World War II

World War II


Turmoil, Tears, and Triumph 

Timeline of Important Events

The Treaty of Versailles and Wilson’s Fourteen Points  
Review the rise of totalitarianism in Europe following World War I.  (Standard, 2.1.1;  2.8.2) 

In 1919, Lloyd George of England, Orlando of Italy, Clemenceau of France and Woodrow Wilson from the US met to discuss how Germany was to be made to pay for the damage world war one had caused.

Treaty of Versailles

In 1919, Lloyd George of England, Orlando of Italy, Clemenceau of France and Woodrow Wilson from the US met to discuss how Germany was to be made to pay for the damage world war one had caused.

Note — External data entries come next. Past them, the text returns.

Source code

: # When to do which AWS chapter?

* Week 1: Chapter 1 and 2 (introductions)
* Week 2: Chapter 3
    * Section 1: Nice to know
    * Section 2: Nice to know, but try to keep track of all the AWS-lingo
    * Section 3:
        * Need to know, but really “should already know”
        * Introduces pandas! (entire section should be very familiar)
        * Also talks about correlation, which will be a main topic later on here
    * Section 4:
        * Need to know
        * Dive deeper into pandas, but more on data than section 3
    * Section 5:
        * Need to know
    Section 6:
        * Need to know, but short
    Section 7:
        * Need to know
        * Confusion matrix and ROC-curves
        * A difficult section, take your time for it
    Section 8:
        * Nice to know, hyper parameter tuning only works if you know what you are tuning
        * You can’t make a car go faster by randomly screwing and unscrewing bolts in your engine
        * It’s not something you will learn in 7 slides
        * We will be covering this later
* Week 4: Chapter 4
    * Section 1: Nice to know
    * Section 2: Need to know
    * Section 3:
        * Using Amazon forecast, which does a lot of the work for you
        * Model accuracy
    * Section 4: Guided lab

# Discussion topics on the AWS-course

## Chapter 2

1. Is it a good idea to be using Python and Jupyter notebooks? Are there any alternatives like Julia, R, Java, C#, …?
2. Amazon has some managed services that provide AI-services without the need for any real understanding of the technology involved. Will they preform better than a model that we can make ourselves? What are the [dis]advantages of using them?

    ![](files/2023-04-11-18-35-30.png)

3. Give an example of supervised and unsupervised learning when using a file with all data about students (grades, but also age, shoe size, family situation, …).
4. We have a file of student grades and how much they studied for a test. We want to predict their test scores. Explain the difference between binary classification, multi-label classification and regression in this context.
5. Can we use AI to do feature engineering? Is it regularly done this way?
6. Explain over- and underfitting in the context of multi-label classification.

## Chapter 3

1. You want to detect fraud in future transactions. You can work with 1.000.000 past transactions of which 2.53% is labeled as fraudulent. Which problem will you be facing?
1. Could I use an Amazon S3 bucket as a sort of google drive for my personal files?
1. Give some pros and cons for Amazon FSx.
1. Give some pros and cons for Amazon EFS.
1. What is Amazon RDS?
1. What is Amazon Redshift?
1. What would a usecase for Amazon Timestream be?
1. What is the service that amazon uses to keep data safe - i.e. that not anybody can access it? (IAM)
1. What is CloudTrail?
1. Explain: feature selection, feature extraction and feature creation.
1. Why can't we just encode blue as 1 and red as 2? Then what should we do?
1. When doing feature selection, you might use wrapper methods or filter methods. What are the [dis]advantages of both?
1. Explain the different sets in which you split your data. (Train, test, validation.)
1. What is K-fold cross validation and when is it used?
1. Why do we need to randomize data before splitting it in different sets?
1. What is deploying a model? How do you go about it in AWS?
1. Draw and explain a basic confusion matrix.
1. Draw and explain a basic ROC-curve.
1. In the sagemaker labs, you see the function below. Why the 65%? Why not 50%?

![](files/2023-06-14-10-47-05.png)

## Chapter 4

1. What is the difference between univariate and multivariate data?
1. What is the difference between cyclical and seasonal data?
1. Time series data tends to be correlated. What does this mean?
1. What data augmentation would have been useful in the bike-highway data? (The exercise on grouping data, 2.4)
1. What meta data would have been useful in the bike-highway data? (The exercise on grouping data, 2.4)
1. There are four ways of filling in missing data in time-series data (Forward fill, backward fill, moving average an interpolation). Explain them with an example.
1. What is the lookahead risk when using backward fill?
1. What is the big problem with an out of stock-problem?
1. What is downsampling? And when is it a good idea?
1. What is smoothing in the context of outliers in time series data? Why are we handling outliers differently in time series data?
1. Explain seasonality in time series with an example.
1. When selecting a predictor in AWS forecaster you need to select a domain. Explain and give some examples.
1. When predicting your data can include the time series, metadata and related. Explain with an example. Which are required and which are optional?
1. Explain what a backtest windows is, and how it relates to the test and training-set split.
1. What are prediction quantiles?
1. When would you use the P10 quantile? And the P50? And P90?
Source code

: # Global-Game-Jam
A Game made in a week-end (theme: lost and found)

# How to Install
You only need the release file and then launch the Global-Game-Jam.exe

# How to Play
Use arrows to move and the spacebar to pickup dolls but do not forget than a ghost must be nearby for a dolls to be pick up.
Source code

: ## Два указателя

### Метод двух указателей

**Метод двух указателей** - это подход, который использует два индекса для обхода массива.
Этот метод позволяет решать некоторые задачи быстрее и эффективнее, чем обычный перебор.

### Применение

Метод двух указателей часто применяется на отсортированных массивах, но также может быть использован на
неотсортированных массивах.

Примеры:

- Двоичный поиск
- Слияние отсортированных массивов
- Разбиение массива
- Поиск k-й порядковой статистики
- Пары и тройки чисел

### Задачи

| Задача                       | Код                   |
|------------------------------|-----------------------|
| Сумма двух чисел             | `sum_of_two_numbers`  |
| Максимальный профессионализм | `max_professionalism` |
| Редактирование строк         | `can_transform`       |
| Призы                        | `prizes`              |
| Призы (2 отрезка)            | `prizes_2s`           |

  • Woodrow Wilson (USA) wanted a treaty based on his 14-point plan which he believed would bring peace to Europe.
  • Georges Clemenceau (France) wanted revenge. He wanted to be sure that Germany could never start another war again.
  • Lloyd George (England) personally agreed with Wilson but knew that the British public agreed with Clemenceau. He tried to find a compromise between Wilson and Clemenceau.
  • Germany had been expecting a treaty based on Wilson’s 14 points and were not happy with the terms of the Treaty of Versailles. However, they had no choice but to sign the document.

The main terms of the Treaty of Versailles were:

  • War Guilt Clause – Germany should accept the blame for starting World War One
  • Reparations – Germany had to pay 6,600 million pounds for the damage caused by the war
  • Disarmament – Germany was only allowed to have a small army and six naval ships. No tanks, no airforce and no submarines were allowed. The Rhineland area was to be de-militarised.
  • Territorial Clauses – Land was taken away from Germany and given to other countries. Anschluss (union with Austria) was forbidden.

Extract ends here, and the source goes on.